(Extracted data entries)
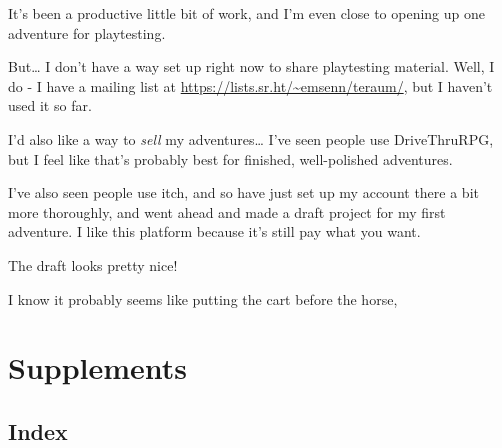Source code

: \documentclass[11pt]{article}
\begin{document}
It's been a productive little bit of work, and I'm even close to
opening up one adventure for playtesting.

But\ldots{} I don't have a way set up right now to share playtesting
material. Well, I do - I have a mailing list at
\url{https://lists.sr.ht/\~emsenn/teraum/}, but I haven't used it so far.

I'd also like a way to \emph{sell} my adventures\ldots{} I've seen people use
DriveThruRPG, but I feel like that's probably best for finished,
well-polished adventures.

I've also seen people use itch, and so have just set up my account
there a bit more thoroughly, and went ahead and made a draft project
for my first adventure. I like this platform because it's still pay
what you want.

The draft looks pretty nice!

I know it probably seems like putting the cart before the horse,
\stopcontents[level-2]


\section*{Supplements}
\label{sec:org07d6028}
\subsection*{Index}
\label{sec:orge738afc}
\end{document}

## TASK TO COMPLETE
Write out only those lines of the entries that lie between the line containing "I've also seen" and the last line, inclusive, reproducing them exactly.

## SOLUTION TO THIS EXERCISE
I've also seen people use itch, and so have just set up my account
there a bit more thoroughly, and went ahead and made a draft project
for my first adventure. I like this platform because it's still pay
what you want.

The draft looks pretty nice!

I know it probably seems like putting the cart before the horse,
\stopcontents[level-2]


\section*{Supplements}
\label{sec:org07d6028}
\subsection*{Index}
\label{sec:orge738afc}
\end{document}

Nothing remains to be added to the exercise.